Interestingly, this guide states that the intuitive understanding of maths is only suitable at the school level but not for the university.
In his recently published book "Mathematica: A Secret World of Intuition and Curiosity", David Bessis argues that the intuition is the "secret" of understanding maths at all levels.
Not sure what conclusion to draw from here, but my (rather dated) experience with university maths tells me that the intuition is a powerful tool in developing the understanding of the subject.
This seems like a contradiction but I don’t think it is. What it’s really saying is that experience is a precondition for intuition.
When a high school student looks at a high school math problem they’re drawing on all of their experience in K-12 math to get intuition for how to solve the problem. When they leave high school to study math in undergrad they struggle because their experience is no longer sufficient. They’re faced with a lot more abstract problems and the demands for rigour are much higher. The problems also tend to operate at higher levels on Bloom’s taxonomy [1] than high school math, something with which the average high school student would have little or no experience. It is this unfamiliar territory where intuition is hard to come by.

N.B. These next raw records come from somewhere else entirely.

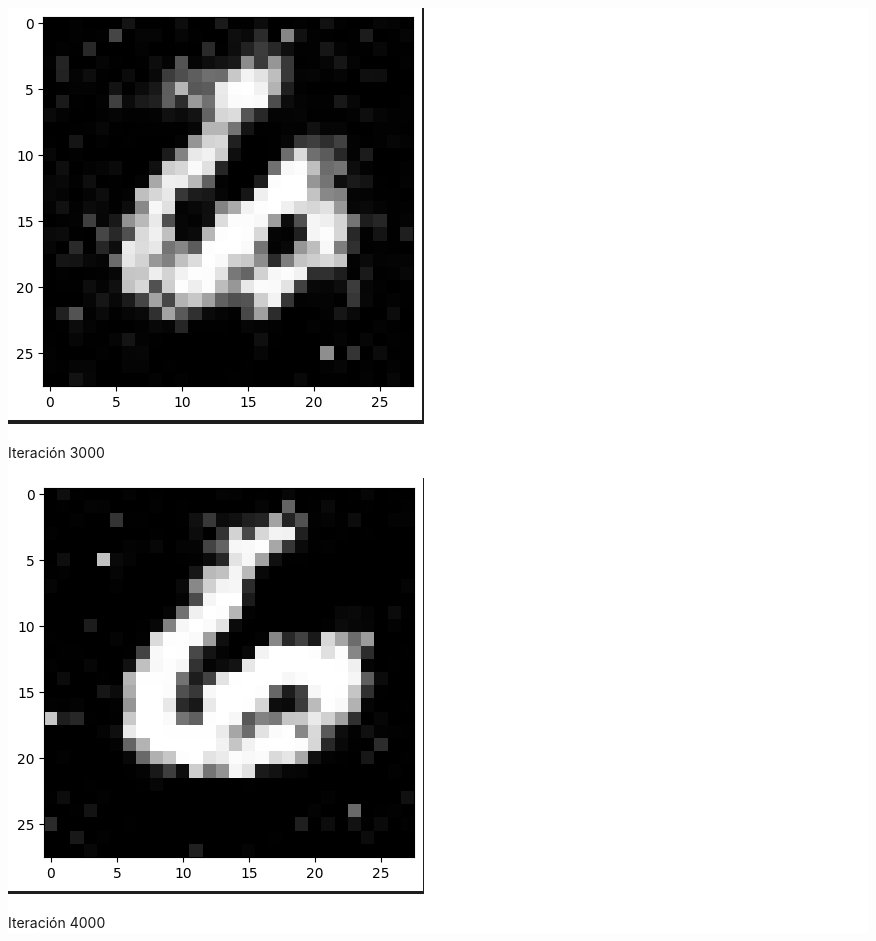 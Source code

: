 ![Iteración 3000](GAN%20Paper%20Implementation%2052ba99d208bf45dfb1a22f2077ec3f77/Untitled%2015.png)

Iteración 3000

![Iteración 4000](GAN%20Paper%20Implementation%2052ba99d208bf45dfb1a22f2077ec3f77/Untitled%2016.png)

Iteración 4000
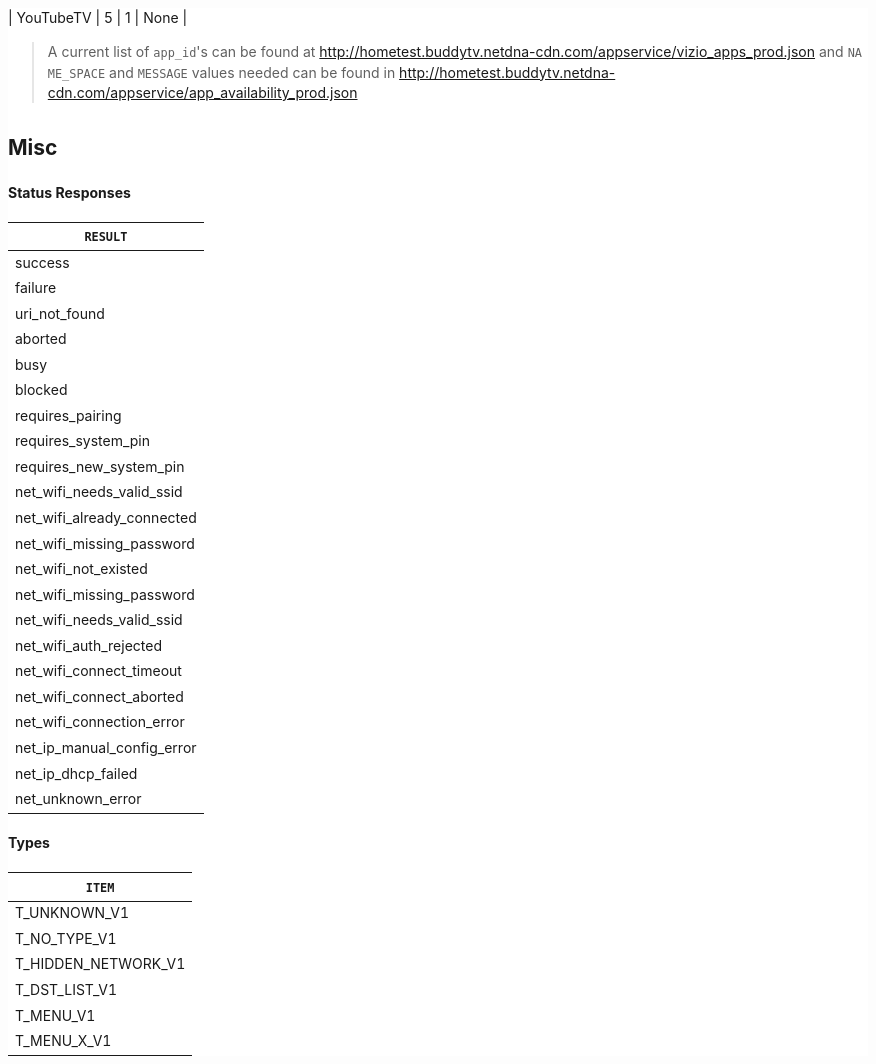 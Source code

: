 | YouTubeTV                     | 5          | 1        | None     |

> A current list of `app_id`'s can be found at http://hometest.buddytv.netdna-cdn.com/appservice/vizio_apps_prod.json and `NAME_SPACE` and `MESSAGE` values needed can be found in http://hometest.buddytv.netdna-cdn.com/appservice/app_availability_prod.json

## Misc

#### Status Responses
| `RESULT`                      |
| ----------------------------- |
| success                       |
| failure                       |
| uri\_not_found                |
| aborted                       |
| busy                          |
| blocked                       |
| requires_pairing              |
| requires\_system_pin          |
| requires\_new\_system_pin     |
| net\_wifi\_needs\_valid_ssid  |
| net\_wifi\_already_connected  |
| net\_wifi\_missing_password   |
| net\_wifi\_not_existed        |
| net\_wifi\_missing_password   |
| net\_wifi\_needs\_valid_ssid  |
| net\_wifi\_auth_rejected      |
| net\_wifi\_connect_timeout    |
| net\_wifi\_connect_aborted    |
| net\_wifi\_connection_error   |
| net\_ip\_manual\_config_error |
| net\_ip\_dhcp_failed          |
| net\_unknown_error            |

#### Types
| `ITEM`                      |
| --------------------------- |
| T\_UNKNOWN_V1               |
| T\_NO\_TYPE_V1              |
| T\_HIDDEN\_NETWORK_V1       |
| T\_DST\_LIST_V1             |
| T\_MENU_V1                  |
| T\_MENU\_X_V1               |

After gaining more experience (later undergrad and into grad school and beyond) the intuition starts to come back. But it’s fundamentally a different kind of intuition. In high school math it was often a visual/geometric intuition that teachers were trying to build. In higher math it’s an intuition for abstractions and for the tools you need to attack problems. This is really no different from a programmer looking at a problem and saying “I need a hash map and then this problem is trivial.”
Possible harmonization of the two ideas: the intuition that we go into math at high school level can help serve us at that level of math. We have some idea of geometry-like objects and 2d-calculus like curves from our everyday life
At university level the objects become more abstract, so the intuition we use in normal daily life may no longer apply. New kinds of intuition may develop but it takes work, including lots of time spent with the formal processes and calculations along with reflection on that time, and the active creation of new metaphors to drive the intuition. For example, I still remember a professor using "Ice-9" (from _Cat's Cradle_) as a metaphor for how proving some local property of a holomorphic function on the complex plane made that property true for its global behavior
I think he's saying here that intuition is sufficient for high school math, but not sufficient for college. That's not to say that it isn't necessary, only that it isn't sufficient.
That topic fascinates me. As a kid, a lot of topics felt intuitive, and college became a pit of darkness. Makes me wonder what in our brains makes something feel natural, obvious, with that feeling of playfulness and certainty .. while some times you're drowning in a blur.